The first months are key to the academic success of newcomers. If you want your new students to become an integral part of the school community, you will need to assure that students with culturally and linguistically diverse backgrounds have a positive educational and social experience while in you school

Teach about fire drills

Schools in many countries do not conduct fire drills and the noise made by the bell can be frightening for a newcomer. Ask a bilingual person to explain what a fire drill is before your newcomers start school.

Give simple directions

Give clear, simple directions to ESL students. Break complex directions down into simple steps. Ask students to retell, in their own words, what you are asking them to do before they attempt a task.

Encourage participation in class

Help students to participate in your class by letting them know which question you are going to ask in advance. This will give your students the time to prepare a response. This is most effective if your ELL feels secure in the content area. For example, a good math student should be asked to participate in math class.

Assign a buddy!

A buddy or cross-grade tutor who speaks the newcomer's language is a wonderful asset at the beginning of the school year. During the adjustment phase, the buddy or cross-grade tutor can explain what's going on. You may want to rotate buddies so that the bilingual buddy does not miss too much work.

Use manuscript writing

Your newcomers and their parents may know the Roman alphabet but will probably not be able to read cursive writing. Either write in manuscript or ask a mainstream student to copy homework in manuscript.

Make an I.D. card for newcomers

More than one newly arrived student has become lost during their first few days of school and this is a terrifying experience. Write the newcomer’s name, home address, telephone number and school address on an index card. The student should keep this card in his/her pocket.

Learn that name correctly!

Determine which part of a newcomer's name is the given name and which is the family name. Two-part first names are common in many cultures, and may appear to be a first name and a middle name. Ask. Use both parts of a two-part name.(Asian names are given in reverse order from ours; this may or may not have been reversed in the office.) Hispanic family names may also be two-part. Saying the name right isn't always easy, but it's important.

Pronounce that name correctly!

Don’t let your new student lose his/her name. Write it on the board with a phonetic translation. Practice until you can say it correctly. Don’t Americanize a student’s name unless requested by parents.

Be generous with thanks

Thanks and praise will go a long way with your English-speaking buddies and cross-age tutors.Let them know that you appreciate their efforts. Acknowledge their contributions frequently and point out the progress newcomers in your class have made.

Where should newcomers sit?

Give advance thought to where you will seat an incoming student so the decision doesn’t have to be made on the spot. Put a new student near your desk so you can provide help or near a student who has been trained as a buddy. Avoid front-row center. If your class sits in groups, place newcomers with sociable English speakers.

Avoid drawing unwanted attention to newcomer

If you have something important to convey, speak one-on-one to the newcomer rather than in front of the class. The anxiety of being in the spotlight interferes with comprehension.

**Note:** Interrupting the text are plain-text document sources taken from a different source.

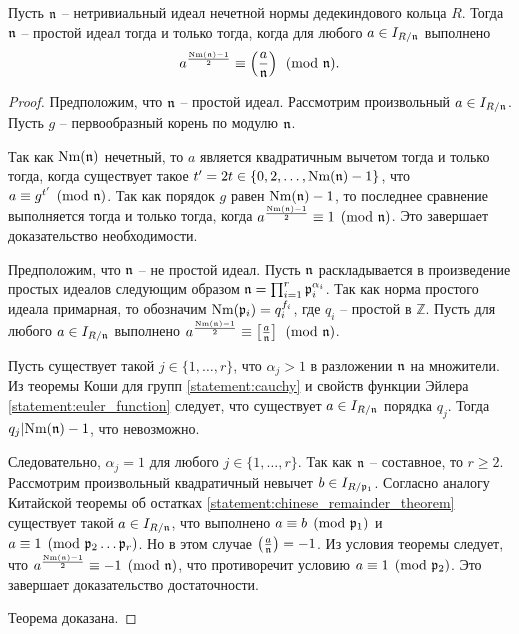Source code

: \documentclass[_00_dissertation.tex]{subfiles}
\begin{document}
\begin{theorem}\label{theorem:euler_criteria}
    Пусть $\mathfrak{n}$ -- нетривиальный идеал нечетной нормы дедекиндового кольца $R$.
    Тогда $\mathfrak{n}$ -- простой идеал тогда и только тогда, когда для любого $a \in I_{R/\mathfrak{n}}$ выполнено
    \begin{equation*}
        a^{\frac{\textrm{Nm}(\mathfrak{n}) - 1}{2}} \equiv \left(\frac{a}{\mathfrak{n}}\right) \pmod{\mathfrak{n}}.
    \end{equation*}
\end{theorem}
\begin{proof}
    Предположим, что $\mathfrak{n}$ -- простой идеал.
    Рассмотрим произвольный $a \in I_{R/\mathfrak{n}}$.
    Пусть $g$ -- первообразный корень по модулю $\mathfrak{n}$.

    Так как $\textrm{Nm}(\mathfrak{n})$ нечетный, то $a$ является квадратичным вычетом тогда и только тогда, когда существует такое $t' = 2t \in \{0, 2, \dots, \textrm{Nm}(\mathfrak{n}) - 1\}$, что $a \equiv g^{t'} \pmod{\mathfrak{n}}$.
    Так как порядок $g$ равен $\textrm{Nm}(\mathfrak{n}) - 1$, то последнее сравнение выполняется тогда и только тогда, когда $a^{\frac{\textrm{Nm}(\mathfrak{n}) - 1}{2}} \equiv 1 \pmod{\mathfrak{n}}$.
    Это завершает доказательство необходимости.

    Предположим, что $\mathfrak{n}$ -- не простой идеал.
    Пусть $\mathfrak{n}$ раскладывается в произведение простых идеалов следующим образом $\mathfrak{n} = \prod_{i=1}^{r} \mathfrak{p}_i^{\alpha_i}$.
    Так как норма простого идеала примарная, то обозначим $\textrm{Nm}(\mathfrak{p}_i) = q_i^{f_i}$, где $q_i$ -- простой в $\mathbb{Z}$.
    Пусть для любого $a \in I_{R/\mathfrak{n}}$ выполнено $a^{\frac{\textrm{Nm}(\mathfrak{n}) - 1}{2}} \equiv \left[\frac{a}{\mathfrak{n}}\right] \pmod{\mathfrak{n}}$.

    Пусть существует такой $j \in \{1, \dots, r\}$, что $\alpha_j > 1$ в разложении $\mathfrak{n}$ на множители.
    Из теоремы Коши для групп \ref{statement:cauchy} и свойств функции Эйлера \ref{statement:euler_function} следует, что существует $a \in I_{R/\mathfrak{n}}$ порядка $q_j$.
    Тогда $q_j | \textrm{Nm}(\mathfrak{n}) - 1$, что невозможно.

    Следовательно, $\alpha_j = 1$ для любого $j \in \{1, \ldots, r\}$.
    Так как $\mathfrak{n}$ -- составное, то $r \ge 2$.
    Рассмотрим произвольный квадратичный невычет $b \in I_{R/\mathfrak{p}_1}$.
    Согласно аналогу Китайской теоремы об остатках \ref{statement:chinese_remainder_theorem} существует такой $a \in I_{R/\mathfrak{n}}$, что выполнено $a \equiv b \pmod{\mathfrak{p}_1}$ и $a \equiv 1 \pmod{\mathfrak{p}_2\dots\mathfrak{p}_r}$.
    Но в этом случае $\left(\frac{a}{\mathfrak{n}}\right) = -1$.
    Из условия теоремы следует, что $a^{\frac{\textrm{Nm}(\mathfrak{n}) - 1}{2}} \equiv -1 \pmod{\mathfrak{n}}$, что противоречит условию $a \equiv 1 \pmod{\mathfrak{p}_2}$.
    Это завершает доказательство достаточности.

    Теорема доказана.
\end{proof}
\end{document}

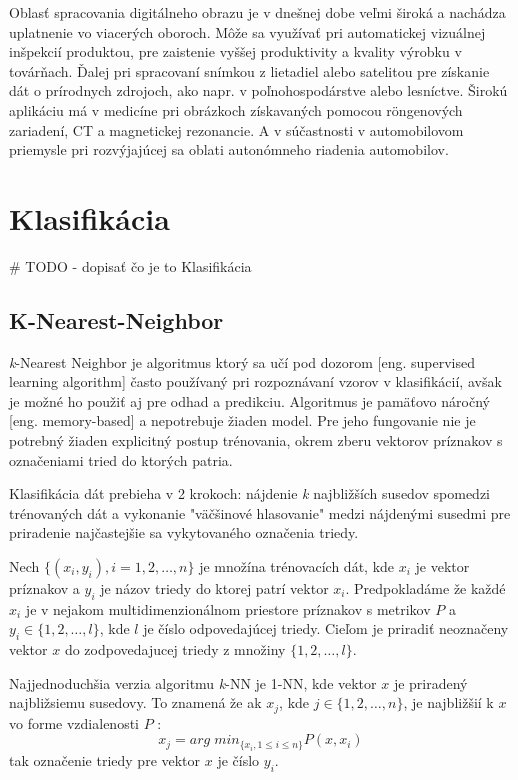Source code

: Oblasť spracovania digitálneho obrazu je v dnešnej dobe veľmi široká a nachádza uplatnenie vo viacerých oboroch.
Môže sa využívať pri automatickej vizuálnej inšpekcií produktou, pre zaistenie vyššej produktivity a kvality výrobku v továrňach.
Ďalej pri spracovaní snímkou z lietadiel alebo satelitou pre získanie dát o prírodnych zdrojoch, ako napr. v poľnohospodárstve alebo lesníctve.
Širokú aplikáciu má v medicíne pri obrázkoch získavaných pomocou röngenových zariadení, CT a magnetickej rezonancie\cite{book:ImageProcessingApplication}.
A v súčastnosti v automobilovom priemysle pri rozvýjajúcej sa oblati autonómneho riadenia automobilov.


\section{Klasifikácia}
\# TODO - dopisať čo je to Klasifikácia


\subsection{K-Nearest-Neighbor}
\textit{k}-Nearest Neighbor je algoritmus ktorý sa učí pod dozorom [eng. supervised learning algorithm] často používaný pri rozpoznávaní vzorov v klasifikácií,
avšak je možné ho použiť aj pre odhad a predikciu\cite{book:DataMining}.
Algoritmus je pamäťovo náročný [eng. memory-based] a nepotrebuje žiaden model.
Pre jeho fungovanie nie je potrebný žiaden explicitný postup trénovania, okrem zberu vektorov príznakov s označeniami tried do ktorých patria.

Klasifikácia dát prebieha v 2 krokoch: nájdenie \textit{k} najbližších susedov spomedzi trénovaných dát a
vykonanie "väčšinové hlasovanie" medzi nájdenými susedmi pre priradenie najčastejšie sa vykytovaného označenia triedy.

Nech $\{ (x_i, y_i), i = 1, 2, \dots, n \}$ je množína trénovacích dát, kde $x_i$ je vektor príznakov a $y_i$ je názov triedy do ktorej patrí vektor $x_i$.
Predpokladáme že každé $x_i$ je v nejakom multidimenzionálnom priestore príznakov s metrikov $P$ a $y_i \in \{ 1, 2, \dots, l \}$, kde $l$ je číslo odpovedajúcej triedy.
Cieľom je priradiť neoznačeny vektor $x$ do zodpovedajucej triedy z množiny $\{ 1, 2, \dots, l \}$.

Najjednoduchšia verzia algoritmu \textit{k}-NN je 1-NN, kde vektor $x$ je priradený najbližsiemu susedovy.
To znamená že ak $x_j$, kde $j \in \{ 1, 2, \dots, n \}$, je najbližšií k $x$ vo forme vzdialenosti $P$ \cite{prop:KnnClassification}:
\begin{equation}
    \label{eq:kNNMetric}
    x_j = arg \; min_{\{x_i, 1 \leq i \leq n\}} P(x, x_i)
\end{equation}
tak označenie triedy pre vektor $x$ je číslo $y_i$.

Keep a list of translators

Keep a list of the people in your building who speak the languages of your students so that classroom teachers have a resource when they need someone to translate important instructions. Make sure that the main office and the school nurse have a copy of these lists.

Enlist parent volunteers

If possible, have parent volunteers or older students who speak the newcomers' languages take your new students on a tour of the important places in your school. Have a bilingual student or parent show newcomers immediately where the bathrooms are and explain what the rules are for leaving the classroom.